Every record is to be copied unchanged, except that its pictures are removed.

::::

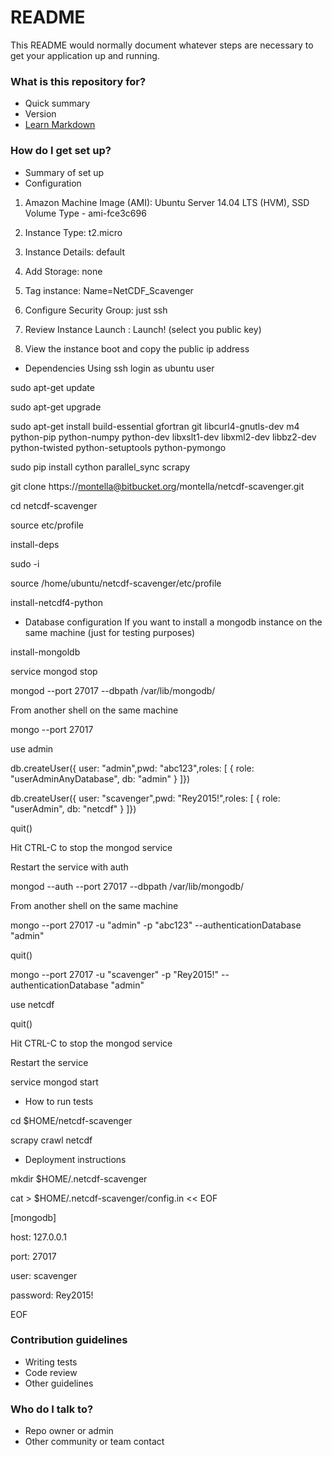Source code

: # README #

This README would normally document whatever steps are necessary to get your application up and running.

### What is this repository for? ###

* Quick summary
* Version
* [Learn Markdown](https://bitbucket.org/tutorials/markdowndemo)

### How do I get set up? ###

* Summary of set up
* Configuration

1.  Amazon Machine Image (AMI): Ubuntu Server 14.04 LTS (HVM), SSD Volume Type - ami-fce3c696

2.  Instance Type: t2.micro

3.  Instance Details: default

4. Add Storage: none

5. Tag instance: Name=NetCDF_Scavenger

6. Configure Security Group: just ssh

7. Review Instance Launch : Launch! (select you public key)

8. View the instance boot and copy the public ip address

* Dependencies
Using ssh login as ubuntu user

sudo apt-get update

sudo apt-get upgrade

sudo apt-get install build-essential gfortran git libcurl4-gnutls-dev m4 python-pip python-numpy python-dev libxslt1-dev libxml2-dev libbz2-dev python-twisted python-setuptools python-pymongo

sudo pip install cython parallel_sync scrapy

git clone https://montella@bitbucket.org/montella/netcdf-scavenger.git 

cd netcdf-scavenger

source etc/profile

install-deps

sudo -i

source /home/ubuntu/netcdf-scavenger/etc/profile

install-netcdf4-python

* Database configuration
If you want to install a mongodb instance on the same machine (just for testing purposes)

install-mongoldb

service mongod stop

mongod --port 27017 --dbpath /var/lib/mongodb/

From another shell on the same machine

mongo --port 27017

use admin

db.createUser({ user: "admin",pwd: "abc123",roles: [ { role: "userAdminAnyDatabase", db: "admin" } ]})

db.createUser({ user: "scavenger",pwd: "Rey2015!",roles: [ { role: "userAdmin", db: "netcdf" } ]})

quit()

Hit CTRL-C to stop the mongod service

Restart the service with auth

mongod --auth --port 27017 --dbpath /var/lib/mongodb/

From another shell on the same machine

mongo --port 27017 -u "admin" -p "abc123" --authenticationDatabase "admin"

quit()

mongo --port 27017 -u "scavenger" -p "Rey2015!" --authenticationDatabase "admin"

use netcdf

quit()

Hit CTRL-C to stop the mongod service

Restart the service

service mongod start

* How to run tests

cd $HOME/netcdf-scavenger

scrapy crawl netcdf

* Deployment instructions

mkdir $HOME/.netcdf-scavenger

cat > $HOME/.netcdf-scavenger/config.in << EOF

[mongodb]

host: 127.0.0.1

port: 27017

user: scavenger

password: Rey2015!

EOF

### Contribution guidelines ###

* Writing tests
* Code review
* Other guidelines

### Who do I talk to? ###

* Repo owner or admin
* Other community or team contact
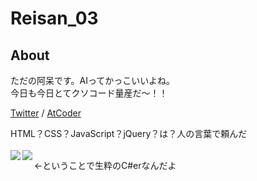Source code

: # Reisan_03

## About
ただの阿呆です。AIってかっこいいよね。<br>
今日も今日とてクソコード量産だ～！！<br>

[Twitter](https://twitter.com/Reisan03_) / [AtCoder](https://atcoder.jp/users/Reisan03)

HTML？CSS？JavaScript？jQuery？は？人の言葉で頼んだ<br><br>
<a href="https://github.com/anuraghazra/github-readme-stats">
  <img align="left" src="https://github-readme-stats.vercel.app/api?username=Reisan03&count_private=true&show_icons=true" />
</a>
<a href="https://github.com/anuraghazra/github-readme-stats">
  <img align="left" src="https://github-readme-stats.vercel.app/api/top-langs/?username=Reisan03" />
</a>

<-ということで生粋のC#erなんだよ
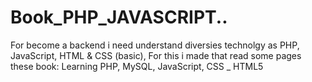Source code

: # Book_PHP_JAVASCRIPT..
For become a backend i need understand diversies technolgy as PHP, JavaScript, HTML &amp; CSS (basic), For this i made that read some pages these book: Learning PHP, MySQL, JavaScript, CSS _ HTML5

::::

→ Answer for the task
Source code

: # README #

This README would normally document whatever steps are necessary to get your application up and running.

### What is this repository for? ###

* Quick summary
* Version
* [Learn Markdown](https://bitbucket.org/tutorials/markdowndemo)

### How do I get set up? ###

* Summary of set up
* Configuration

1.  Amazon Machine Image (AMI): Ubuntu Server 14.04 LTS (HVM), SSD Volume Type - ami-fce3c696

2.  Instance Type: t2.micro

3.  Instance Details: default

4. Add Storage: none

5. Tag instance: Name=NetCDF_Scavenger

6. Configure Security Group: just ssh

7. Review Instance Launch : Launch! (select you public key)

8. View the instance boot and copy the public ip address

* Dependencies
Using ssh login as ubuntu user

sudo apt-get update

sudo apt-get upgrade

sudo apt-get install build-essential gfortran git libcurl4-gnutls-dev m4 python-pip python-numpy python-dev libxslt1-dev libxml2-dev libbz2-dev python-twisted python-setuptools python-pymongo

sudo pip install cython parallel_sync scrapy

git clone https://montella@bitbucket.org/montella/netcdf-scavenger.git 

cd netcdf-scavenger

source etc/profile

install-deps

sudo -i

source /home/ubuntu/netcdf-scavenger/etc/profile

install-netcdf4-python

* Database configuration
If you want to install a mongodb instance on the same machine (just for testing purposes)

install-mongoldb

service mongod stop

mongod --port 27017 --dbpath /var/lib/mongodb/

From another shell on the same machine

mongo --port 27017

use admin

db.createUser({ user: "admin",pwd: "abc123",roles: [ { role: "userAdminAnyDatabase", db: "admin" } ]})

db.createUser({ user: "scavenger",pwd: "Rey2015!",roles: [ { role: "userAdmin", db: "netcdf" } ]})

quit()

Hit CTRL-C to stop the mongod service

Restart the service with auth

mongod --auth --port 27017 --dbpath /var/lib/mongodb/

From another shell on the same machine

mongo --port 27017 -u "admin" -p "abc123" --authenticationDatabase "admin"

quit()

mongo --port 27017 -u "scavenger" -p "Rey2015!" --authenticationDatabase "admin"

use netcdf

quit()

Hit CTRL-C to stop the mongod service

Restart the service

service mongod start

* How to run tests

cd $HOME/netcdf-scavenger

scrapy crawl netcdf

* Deployment instructions

mkdir $HOME/.netcdf-scavenger

cat > $HOME/.netcdf-scavenger/config.in << EOF

[mongodb]

host: 127.0.0.1

port: 27017

user: scavenger

password: Rey2015!

EOF

### Contribution guidelines ###

* Writing tests
* Code review
* Other guidelines

### Who do I talk to? ###

* Repo owner or admin
* Other community or team contact
Source code

: # Reisan_03

## About
ただの阿呆です。AIってかっこいいよね。<br>
今日も今日とてクソコード量産だ～！！<br>

[Twitter](https://twitter.com/Reisan03_) / [AtCoder](https://atcoder.jp/users/Reisan03)

HTML？CSS？JavaScript？jQuery？は？人の言葉で頼んだ<br><br>
<a href="https://github.com/anuraghazra/github-readme-stats">
  <img align="left" src="https://github-readme-stats.vercel.app/api?username=Reisan03&count_private=true&show_icons=true" />
</a>
<a href="https://github.com/anuraghazra/github-readme-stats">
  <img align="left" src="https://github-readme-stats.vercel.app/api/top-langs/?username=Reisan03" />
</a>

<-ということで生粋のC#erなんだよ
Source code

: # Book_PHP_JAVASCRIPT..
For become a backend i need understand diversies technolgy as PHP, JavaScript, HTML &amp; CSS (basic), For this i made that read some pages these book: Learning PHP, MySQL, JavaScript, CSS _ HTML5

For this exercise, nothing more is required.